For the entries below, repeat exactly each line starting with the one that contains "- We made the" and going on through the one that contains "### Key Pull Requests Merged", and no others.

● EXERCISE MATERIAL:
★ ★ ★ ★ ★

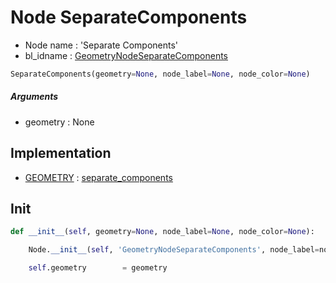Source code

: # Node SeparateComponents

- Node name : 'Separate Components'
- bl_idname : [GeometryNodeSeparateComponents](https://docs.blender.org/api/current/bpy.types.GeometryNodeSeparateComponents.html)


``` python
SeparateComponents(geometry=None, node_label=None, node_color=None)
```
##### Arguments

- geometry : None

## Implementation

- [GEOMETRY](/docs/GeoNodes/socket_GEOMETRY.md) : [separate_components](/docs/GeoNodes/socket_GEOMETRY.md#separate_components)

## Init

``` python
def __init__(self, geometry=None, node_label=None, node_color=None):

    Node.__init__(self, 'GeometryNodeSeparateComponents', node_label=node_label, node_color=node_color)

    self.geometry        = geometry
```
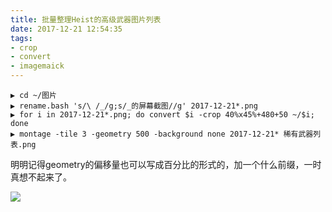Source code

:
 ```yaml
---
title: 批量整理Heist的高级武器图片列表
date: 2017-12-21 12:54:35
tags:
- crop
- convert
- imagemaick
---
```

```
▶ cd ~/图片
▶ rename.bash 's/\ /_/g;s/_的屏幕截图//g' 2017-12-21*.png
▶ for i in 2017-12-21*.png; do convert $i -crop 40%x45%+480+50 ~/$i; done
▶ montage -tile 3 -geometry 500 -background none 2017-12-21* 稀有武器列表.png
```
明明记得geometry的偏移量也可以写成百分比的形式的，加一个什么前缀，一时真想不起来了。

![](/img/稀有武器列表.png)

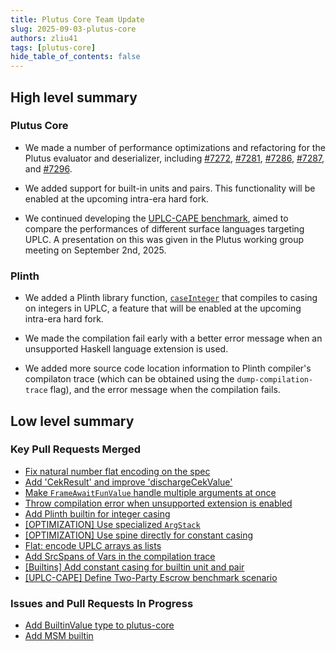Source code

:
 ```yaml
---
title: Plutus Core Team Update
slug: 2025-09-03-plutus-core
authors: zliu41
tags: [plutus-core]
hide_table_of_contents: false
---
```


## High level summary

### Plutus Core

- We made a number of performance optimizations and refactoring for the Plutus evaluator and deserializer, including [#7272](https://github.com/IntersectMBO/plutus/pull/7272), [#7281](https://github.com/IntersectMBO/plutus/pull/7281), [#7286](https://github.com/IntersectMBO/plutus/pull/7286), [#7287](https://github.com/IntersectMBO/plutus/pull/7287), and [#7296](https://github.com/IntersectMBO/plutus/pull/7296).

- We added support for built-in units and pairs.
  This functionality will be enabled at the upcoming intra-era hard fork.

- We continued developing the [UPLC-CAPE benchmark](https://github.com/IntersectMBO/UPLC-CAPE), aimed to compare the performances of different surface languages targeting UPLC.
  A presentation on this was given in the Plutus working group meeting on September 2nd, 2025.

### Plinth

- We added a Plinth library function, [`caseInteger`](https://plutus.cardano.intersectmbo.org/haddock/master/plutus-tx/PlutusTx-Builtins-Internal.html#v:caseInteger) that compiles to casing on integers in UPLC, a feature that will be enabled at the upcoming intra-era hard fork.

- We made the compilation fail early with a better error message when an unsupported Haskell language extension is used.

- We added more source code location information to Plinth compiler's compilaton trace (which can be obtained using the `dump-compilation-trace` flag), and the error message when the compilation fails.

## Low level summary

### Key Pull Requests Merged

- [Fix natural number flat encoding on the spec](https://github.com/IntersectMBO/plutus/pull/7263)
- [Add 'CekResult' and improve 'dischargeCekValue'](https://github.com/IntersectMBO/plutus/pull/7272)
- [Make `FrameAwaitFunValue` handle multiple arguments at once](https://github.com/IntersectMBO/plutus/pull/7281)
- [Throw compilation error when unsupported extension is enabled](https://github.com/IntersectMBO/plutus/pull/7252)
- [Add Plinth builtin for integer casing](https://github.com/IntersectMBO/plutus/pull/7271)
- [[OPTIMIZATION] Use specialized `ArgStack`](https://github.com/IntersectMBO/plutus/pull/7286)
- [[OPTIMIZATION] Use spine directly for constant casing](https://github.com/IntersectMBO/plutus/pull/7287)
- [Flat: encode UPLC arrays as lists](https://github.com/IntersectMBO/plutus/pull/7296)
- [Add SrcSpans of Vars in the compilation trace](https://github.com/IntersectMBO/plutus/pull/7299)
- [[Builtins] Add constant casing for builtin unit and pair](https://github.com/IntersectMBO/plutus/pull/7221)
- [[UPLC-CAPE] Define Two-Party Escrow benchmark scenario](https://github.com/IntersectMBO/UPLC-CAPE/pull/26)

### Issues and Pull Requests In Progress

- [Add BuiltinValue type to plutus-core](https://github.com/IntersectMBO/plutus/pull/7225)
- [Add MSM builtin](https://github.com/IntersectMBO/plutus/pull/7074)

★ ★ ★ ★ ★

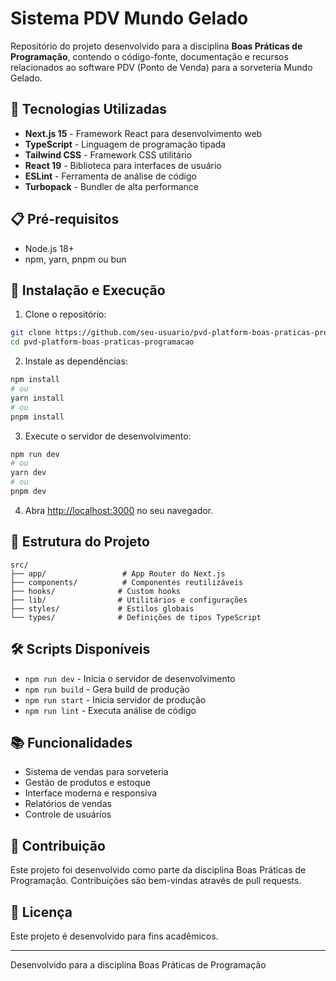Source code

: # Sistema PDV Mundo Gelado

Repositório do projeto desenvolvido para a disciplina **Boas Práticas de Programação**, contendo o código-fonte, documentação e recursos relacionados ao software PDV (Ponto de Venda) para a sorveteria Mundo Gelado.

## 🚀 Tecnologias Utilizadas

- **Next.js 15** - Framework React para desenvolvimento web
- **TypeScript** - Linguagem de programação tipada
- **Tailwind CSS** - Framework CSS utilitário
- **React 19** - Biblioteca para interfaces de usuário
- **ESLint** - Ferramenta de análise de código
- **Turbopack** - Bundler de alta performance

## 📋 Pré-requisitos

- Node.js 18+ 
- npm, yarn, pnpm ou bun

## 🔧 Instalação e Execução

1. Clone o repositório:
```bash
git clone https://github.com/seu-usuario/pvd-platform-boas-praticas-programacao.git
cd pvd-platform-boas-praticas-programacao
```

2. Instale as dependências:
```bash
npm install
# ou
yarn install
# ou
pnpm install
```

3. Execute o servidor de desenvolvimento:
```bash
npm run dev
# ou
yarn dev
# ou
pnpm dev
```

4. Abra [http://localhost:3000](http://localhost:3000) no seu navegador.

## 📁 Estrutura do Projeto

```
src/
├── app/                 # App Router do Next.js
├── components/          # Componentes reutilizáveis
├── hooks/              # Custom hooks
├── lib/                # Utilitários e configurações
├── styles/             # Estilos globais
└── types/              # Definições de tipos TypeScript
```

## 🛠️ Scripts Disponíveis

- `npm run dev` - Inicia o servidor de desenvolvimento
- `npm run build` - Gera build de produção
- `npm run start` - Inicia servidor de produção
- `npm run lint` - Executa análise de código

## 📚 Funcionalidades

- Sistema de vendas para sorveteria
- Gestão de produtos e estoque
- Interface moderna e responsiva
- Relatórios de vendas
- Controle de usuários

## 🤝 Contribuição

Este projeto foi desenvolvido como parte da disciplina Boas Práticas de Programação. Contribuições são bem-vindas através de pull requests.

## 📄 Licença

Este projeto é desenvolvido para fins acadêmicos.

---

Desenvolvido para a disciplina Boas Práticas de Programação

★ ★ ★ ★ ★

● WRITTEN SOLUTION:
- We made the compilation fail early with a better error message when an unsupported Haskell language extension is used.

- We added more source code location information to Plinth compiler's compilaton trace (which can be obtained using the `dump-compilation-trace` flag), and the error message when the compilation fails.

## Low level summary

### Key Pull Requests Merged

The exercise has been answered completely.